>>

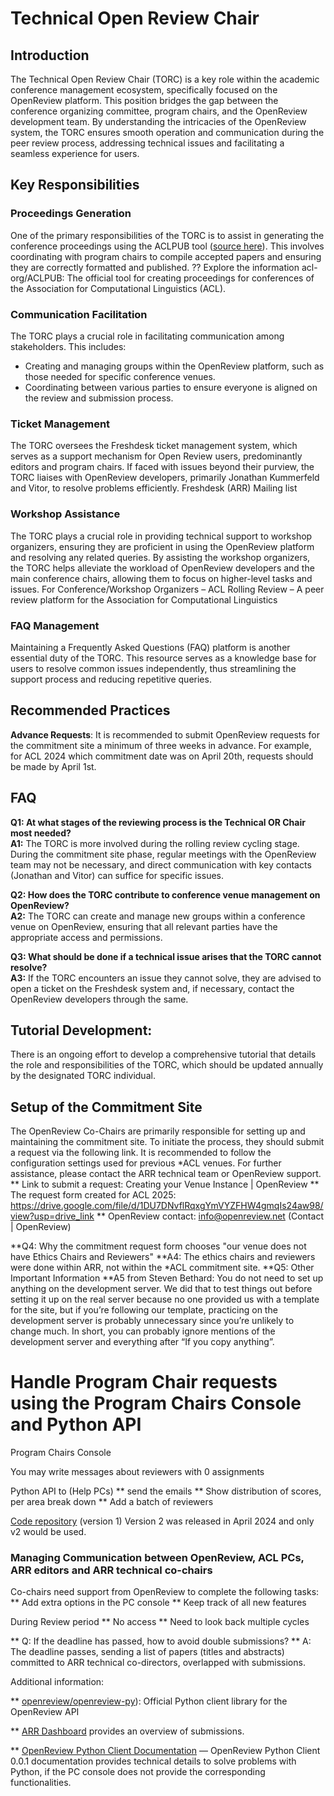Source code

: # Technical Open Review Chair

## Introduction

The Technical Open Review Chair (TORC) is a key role within the academic conference management ecosystem, specifically focused on the OpenReview platform. This position bridges the gap between the conference organizing committee, program chairs, and the OpenReview development team. By understanding the intricacies of the OpenReview system, the TORC ensures smooth operation and communication during the peer review process, addressing technical issues and facilitating a seamless experience for users.

## Key Responsibilities

### Proceedings Generation
One of the primary responsibilities of the TORC is to assist in generating the conference proceedings using the ACLPUB tool ([source here](https://github.com/acl-org/ACLPUB)). This involves coordinating with program chairs to compile accepted papers and ensuring they are correctly formatted and published.
?? Explore the information
acl-org/ACLPUB: The official tool for creating proceedings for conferences of the Association for Computational Linguistics (ACL).

### Communication Facilitation
The TORC plays a crucial role in facilitating communication among stakeholders. This includes:
- Creating and managing groups within the OpenReview platform, such as those needed for specific conference venues.
- Coordinating between various parties to ensure everyone is aligned on the review and submission process.

### Ticket Management
The TORC oversees the Freshdesk ticket management system, which serves as a support mechanism for Open Review users, predominantly editors and program chairs. If faced with issues beyond their purview, the TORC liaises with OpenReview developers, primarily Jonathan Kummerfeld and Vitor, to resolve problems efficiently.
Freshdesk (ARR)
Mailing list

### Workshop Assistance
The TORC plays a crucial role in providing technical support to workshop organizers, ensuring they are proficient in using the OpenReview platform and resolving any related queries. By assisting the workshop organizers, the TORC helps alleviate the workload of OpenReview developers and the main conference chairs, allowing them to focus on higher-level tasks and issues.
For Conference/Workshop Organizers – ACL Rolling Review – A peer review platform for the Association for Computational Linguistics

### FAQ Management
Maintaining a Frequently Asked Questions (FAQ) platform is another essential duty of the TORC. This resource serves as a knowledge base for users to resolve common issues independently, thus streamlining the support process and reducing repetitive queries.

## Recommended Practices

**Advance Requests**: It is recommended to submit OpenReview requests for the commitment site a minimum of three weeks in advance. For example, for ACL 2024 which commitment date was on April 20th, requests should be made by April 1st.


## FAQ

**Q1: At what stages of the reviewing process is the Technical OR Chair most needed?**  
**A1:** The TORC is more involved during the rolling review cycling stage. During the commitment site phase, regular meetings with the OpenReview team may not be necessary, and direct communication with key contacts (Jonathan and Vitor) can suffice for specific issues.

**Q2: How does the TORC contribute to conference venue management on OpenReview?**  
**A2:** The TORC can create and manage new groups within a conference venue on OpenReview, ensuring that all relevant parties have the appropriate access and permissions.

**Q3: What should be done if a technical issue arises that the TORC cannot resolve?**  
**A3:** If the TORC encounters an issue they cannot solve, they are advised to open a ticket on the Freshdesk system and, if necessary, contact the OpenReview developers through the same.


## Tutorial Development:
There is an ongoing effort to develop a comprehensive tutorial that details the role and responsibilities of the TORC, which should be updated annually by the designated TORC individual.

## Setup of the Commitment Site
The OpenReview Co-Chairs are primarily responsible for setting up and maintaining the commitment site. To initiate the process, they should submit a request via the following link. It is recommended to follow the configuration settings used for previous *ACL venues. For further assistance, please contact the ARR technical team or OpenReview support.
** Link to submit a request: Creating your Venue Instance | OpenReview
** The request form created for ACL 2025: https://drive.google.com/file/d/1DU7DNvflRqxgYmVYZFHW4gmqIs24aw98/view?usp=drive_link
** OpenReview contact: info@openreview.net (Contact | OpenReview)

**Q4: Why the commitment request form chooses "our venue does not have Ethics Chairs and Reviewers" 
**A4: The ethics chairs and reviewers were done within ARR, not within the *ACL commitment site.
**Q5: Other Important Information
**A5 from Steven Bethard: You do not need to set up anything on the development server. We did that to test things out before setting it up on the real server because no one provided us with a template for the site, but if you’re following our template, practicing on the development server is probably unnecessary since you’re unlikely to change much. In short, you can probably ignore mentions of the development server and everything after “If you copy anything”.

# Handle Program Chair requests using the Program Chairs Console and Python API
Program Chairs Console

You may write messages about reviewers with 0 assignments



Python API to (Help PCs)
** send the emails
** Show distribution of scores, per area break down
** Add a batch of reviewers

[Code repository](https://github.com/acl-org/arr-openreview/blob/main/v2/v2_sae_assignments.py) (version 1)
Version 2 was released in April 2024 and only v2 would be used.

### Managing Communication between OpenReview, ACL PCs, ARR editors and ARR technical co-chairs

Co-chairs need support from OpenReview to complete the following tasks:
** Add extra options in the PC console
** Keep track of all new features

During Review period
** No access
** Need to look back multiple cycles

** Q: If the deadline has passed, how to avoid double submissions? 
** A: The deadline passes, sending a list of papers (titles and abstracts) committed to ARR technical co-directors, overlapped with submissions.

Additional information:

** [openreview/openreview-py](https://github.com/openreview/openreview-py)): Official Python client library for the OpenReview API

** [ARR Dashboard](https://stats.aclrollingreview.org/iterations/2024/june/) provides an overview of submissions.

** [OpenReview Python Client Documentation](https://openreview-py.readthedocs.io/en/latest/) — OpenReview Python Client 0.0.1 documentation provides technical details to solve problems with Python, if the PC console does not provide the corresponding functionalities.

<<

Going through the data, tally the lines containing "Association" and report only the result.

2